2017 racing season – a legend is born!
2017 was the year in which the Porsche 919 Hybrid finally became a motorsport icon and endurance legend. It was its last season in the LMP1 prototype class of the FIA World Endurance Championship (WEC). Despite the successes of the previous year, the 919 Hybrid started the last nine world championship races of its motorsport career with innovations in the areas of aerodynamics, the chassis and the drive train. The line-up of drivers was also new: the Porsche bearing the number 1 was driven by the reigning world champion driver Neel Jani with André Lotterer and Nick Tandy.

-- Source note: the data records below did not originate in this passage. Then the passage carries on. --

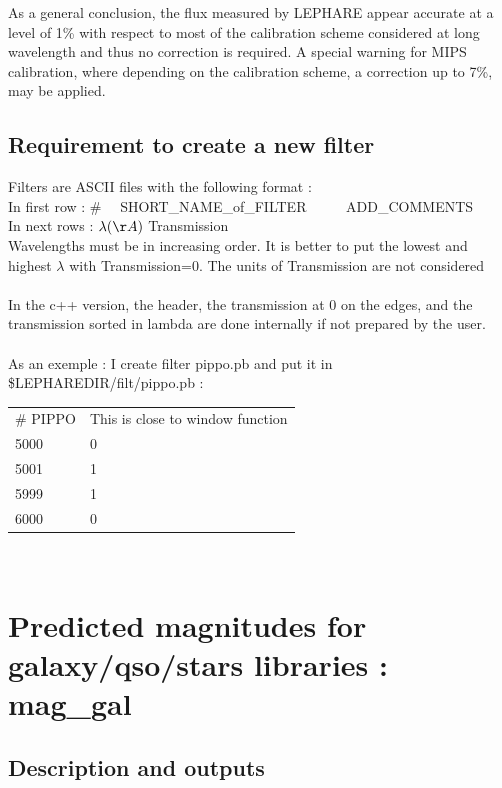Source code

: \documentclass[12pt]{article}
\begin{document}
%  
As a general conclusion, the flux measured by LEPHARE appear accurate at a level of  1\% with respect
to most of the calibration scheme considered at long wavelength and thus no correction is required.  
A special warning for MIPS calibration, where depending on the calibration scheme, a correction up to 7\%, may be applied. 
%
\subsection{Requirement to create a new  filter}

Filters are ASCII files with the following format : \\
 In first row : \#  \ \ SHORT\_NAME\_of\_FILTER  \ \ \ \ \   ADD\_COMMENTS \\  
 In next rows :   $\lambda (\AA)$   Transmission    \\
 Wavelengths must be in increasing order.
 It is better to put the lowest and highest $\lambda$ with Transmission=0. 
 The units of Transmission are not considered \\
 \\
 In the c++ version, the header, the transmission at 0 on the edges, and the transmission sorted in lambda are done internally if not prepared by the user.\\
\\
%
 As an exemple : I create  filter pippo.pb  and put it in \$LEPHAREDIR/filt/pippo.pb : \\
  
\begin{tabular}{ll}
 \#  PIPPO & This is close to window function   \\
 5000 & 0          \\
 5001 & 1          \\
 5999 & 1          \\
 6000 & 0          \\
\end{tabular}\\


\newpage

\section{Predicted magnitudes for galaxy/qso/stars libraries : {\bf mag\_gal}}
\label{sec:mag_gal}


\subsection{Description and outputs}
 
\end{document}
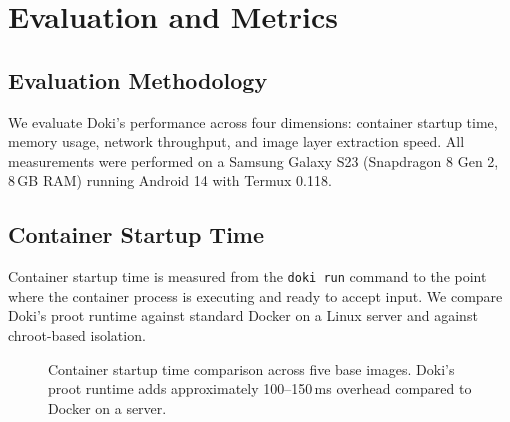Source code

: \chapter{Evaluation and Metrics}
\label{ch:metrics}

\section{Evaluation Methodology}
\label{sec:methodology}

We evaluate Doki's performance across four dimensions: container
startup time, memory usage, network throughput, and image layer
extraction speed. All measurements were performed on a Samsung
Galaxy S23 (Snapdragon 8 Gen 2, 8\,GB RAM) running Android 14
with Termux 0.118.

\section{Container Startup Time}
\label{sec:startup-time}

Container startup time is measured from the \texttt{doki run} command
to the point where the container process is executing and ready to
accept input. We compare Doki's proot runtime against standard Docker
on a Linux server and against chroot-based isolation.

\begin{figure}[htbp]
  \centering
  \caption{Container startup time comparison across five base images.
    Doki's proot runtime adds approximately 100--150\,ms overhead
    compared to Docker on a server.}
  \label{fig:startup-time}
\end{figure}

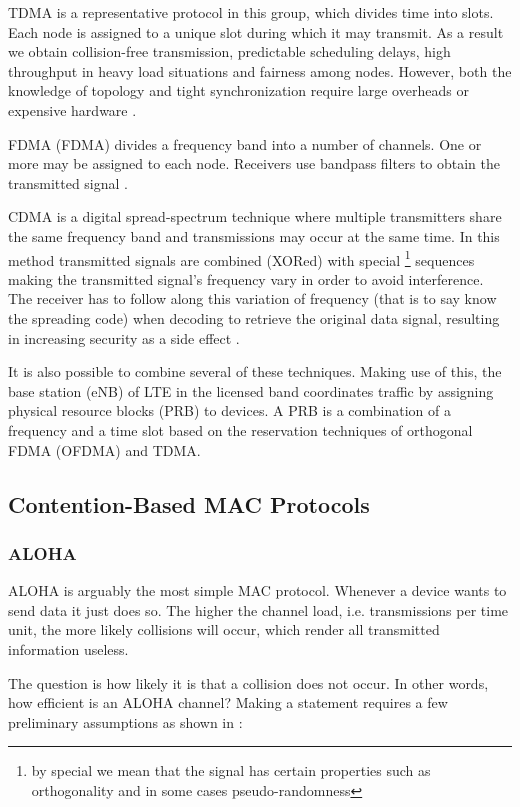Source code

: TDMA is a representative protocol in this group, which divides time into slots. Each node is assigned to a unique slot during which it may transmit. As a result we obtain collision-free transmission, predictable scheduling delays, high throughput in heavy load situations and fairness among nodes. However, both the knowledge of topology and tight synchronization require large overheads or expensive hardware \cite{Bachir10}.

FDMA (FDMA) divides a frequency band into a number of channels. One or more may be assigned to each node. Receivers use bandpass filters to obtain the transmitted signal \cite{Garg07}.

CDMA is a digital spread-spectrum technique where multiple transmitters share the same frequency band and transmissions may occur at the same time. In this method transmitted signals are combined (XORed) with special \footnote{by special we mean that the signal has certain properties such as orthogonality and in some cases pseudo-randomness} sequences making the transmitted signal's frequency vary in order to avoid interference. The receiver has to follow along this variation of frequency (that is to say know the spreading code) when decoding to retrieve the original data signal, resulting in increasing security as a side effect \cite{Garg07}.

It is also possible to combine several of these techniques. Making use of this, the base station (eNB) of LTE in the licensed band coordinates traffic by assigning physical resource blocks (PRB) to devices. A PRB is a combination of a frequency and a time slot based on the reservation techniques of orthogonal FDMA (OFDMA) and TDMA. 

\subsection{Contention-Based MAC Protocols}
\subsubsection{ALOHA}
\label{sec:aloha}

ALOHA is arguably the most simple MAC protocol. Whenever a device wants to send data it just does so. The higher the channel load, i.e. transmissions per time unit, the more likely collisions will occur, which render all transmitted information useless.

The question is how likely it is that a collision does not occur. In other words, how efficient is an ALOHA channel? Making a statement requires a few preliminary assumptions as shown in \cite{Tanenbaum02}:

The sister car was driven by Timo Bernhard and Bendon Hartley along with Earl Bamber, who replaced the retired Mark Webber.
The enhanced 919 Hybrid made its first high-profile public appearance at the Autodromo Nazionale di Monza race circuit in Italy on 31 March 2017. The first real big test came two weeks later in Silverstone. The result was very impressive: Earl Bamber, Timo Bernhard and Brendon Hartley crossed the finish line in second place. The trio of Jani, Lotterer and Tandy secured third place. At the Spa-Francorchamps race circuit, Hartley recorded the fastest lap of the race and managed to finish in third place with his teammates Bamber and Bernhard despite having a slow puncture. The sister car secured a fourth-placed finish.

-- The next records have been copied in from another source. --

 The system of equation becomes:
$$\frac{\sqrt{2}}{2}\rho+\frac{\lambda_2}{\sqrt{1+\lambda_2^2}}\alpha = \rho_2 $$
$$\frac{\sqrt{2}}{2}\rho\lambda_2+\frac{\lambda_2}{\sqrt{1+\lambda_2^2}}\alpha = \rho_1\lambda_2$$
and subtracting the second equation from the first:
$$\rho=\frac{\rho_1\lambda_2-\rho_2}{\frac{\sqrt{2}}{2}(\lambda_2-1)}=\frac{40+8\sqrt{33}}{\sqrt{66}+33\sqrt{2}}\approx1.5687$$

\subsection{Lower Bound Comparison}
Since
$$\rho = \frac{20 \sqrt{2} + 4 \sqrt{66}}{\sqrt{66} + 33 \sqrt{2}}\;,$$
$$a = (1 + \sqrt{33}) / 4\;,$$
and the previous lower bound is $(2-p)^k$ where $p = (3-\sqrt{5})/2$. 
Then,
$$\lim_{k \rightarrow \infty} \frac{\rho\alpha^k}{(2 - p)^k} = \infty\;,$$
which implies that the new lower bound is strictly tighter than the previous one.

Then the big day came: On 18 June 2017 the whole world of motorsport once again looked with excitement to Le Mans to see the 85th staging of the world’s biggest and toughest motor race. And the winner was the 919 Hybrid. Bamber, Bernhard and Hartley secured the 19th overall victory at Le Mans for Porsche. But it was a hard-fought victory because in the middle of the race an unscheduled pit stop initially left the Porsche bearing the number two a long way behind. The repair lasted an interminable 65 minutes. Once back in the race, in 54th position, the car had to make up a deficit of 19 laps. It managed to achieve the seemingly impossible though. Timo Bernhard took the lead in the 347th lap at 1.57pm on the Sunday afternoon and went to the top of the overall standings. 20 laps later, he crossed the finish line as the winner. For a long time, all the signs pointed to victory for the sister car. It drove confidently in first place for more than ten hours (166 laps). Then damage to the engine abruptly shattered the dream for Jani, Lotterer and Tandy. The lead at this stage was an incredible 13 laps!

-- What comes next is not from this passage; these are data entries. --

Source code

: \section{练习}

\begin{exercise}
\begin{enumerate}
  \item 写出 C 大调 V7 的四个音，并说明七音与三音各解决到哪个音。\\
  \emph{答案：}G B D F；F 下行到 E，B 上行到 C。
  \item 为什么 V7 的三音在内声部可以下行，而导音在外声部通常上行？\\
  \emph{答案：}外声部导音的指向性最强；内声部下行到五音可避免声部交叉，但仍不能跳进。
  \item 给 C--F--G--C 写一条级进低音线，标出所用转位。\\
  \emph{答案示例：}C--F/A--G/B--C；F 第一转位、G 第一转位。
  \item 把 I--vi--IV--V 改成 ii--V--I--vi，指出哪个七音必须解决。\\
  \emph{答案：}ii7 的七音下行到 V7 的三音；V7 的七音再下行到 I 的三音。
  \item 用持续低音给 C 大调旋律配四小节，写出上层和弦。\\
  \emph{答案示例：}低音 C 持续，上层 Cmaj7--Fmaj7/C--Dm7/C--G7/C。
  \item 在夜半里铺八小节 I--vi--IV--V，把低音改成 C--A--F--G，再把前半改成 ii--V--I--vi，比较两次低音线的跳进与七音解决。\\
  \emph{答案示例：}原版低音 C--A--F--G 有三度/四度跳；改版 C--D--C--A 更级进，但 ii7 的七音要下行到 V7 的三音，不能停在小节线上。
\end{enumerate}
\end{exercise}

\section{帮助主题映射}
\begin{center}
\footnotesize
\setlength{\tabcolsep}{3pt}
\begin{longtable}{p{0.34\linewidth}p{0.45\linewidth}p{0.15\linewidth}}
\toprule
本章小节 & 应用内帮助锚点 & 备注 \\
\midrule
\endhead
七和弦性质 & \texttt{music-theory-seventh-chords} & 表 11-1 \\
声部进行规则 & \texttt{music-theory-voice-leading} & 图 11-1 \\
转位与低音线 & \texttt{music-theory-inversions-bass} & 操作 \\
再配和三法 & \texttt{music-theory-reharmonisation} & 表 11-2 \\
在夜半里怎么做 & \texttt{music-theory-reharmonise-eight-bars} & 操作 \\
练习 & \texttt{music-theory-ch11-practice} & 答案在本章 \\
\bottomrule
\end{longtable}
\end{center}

In the fourth race of the season, at the Nürburgring, both Porsche cars then managed to finish the race: Bamber, Bernhard and Hartley won ahead of Jani, Lotterer and Tandy. After 2015 and 2016, this was the third victory in a row at the Nürburgring! And Porsche also secured first and second places in Mexico City and in Austin. In Fuji, Porsche ended up in third and fourth places. In the penultimate race of the season in Shanghai, both Porsches again claimed a podium finish, coming in second and third places. This secured the drivers’ world championship for Bamber, Bernhard and Hartley. After 2015 it was the second drivers’ world championship title in the WEC for Timo Bernhard and Brendon Hartley. Twelve race victories together made this pair the most successful WEC endurance drivers of all time. In addition, Porsche’s total of 303 points after Shanghai secured its third manufacturers’ world championship in a row. Both Porsches again finished on the podium in the season finale in Bahrain. Bamber, Bernhard and Hartley came second; Jani, Lotterer and Tandy came third.
The record of achievement at the end of the 919 era was 34 races entered, 20 pole positions, 17 victories, 13 fastest laps, three manufacturers’ and three drivers’ world championship titles as well as three Le Mans victories in a row. One delightful aside was that the cup for the 24 Hours of Le Mans – which is really a challenge cup which changes hands – remained permanently in Porsche’s hands thanks to the hat-trick of victories. An elegant reminder of one of the most successful chapters in Porsche’s motorsport history.